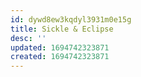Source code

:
 ```yaml
---
id: dywd8ew3kqdyl3931m0e15g
title: Sickle & Eclipse
desc: ''
updated: 1694742323871
created: 1694742323871
---
```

▶ **ACTION ITEM**:
Each line of the listing is to be retyped exactly, and its pictures are to be dropped.

▶ **EXERCISE ANSWER**:
Source code

:
 ```yaml
---
id: dywd8ew3kqdyl3931m0e15g
title: Sickle & Eclipse
desc: ''
updated: 1694742323871
created: 1694742323871
---
```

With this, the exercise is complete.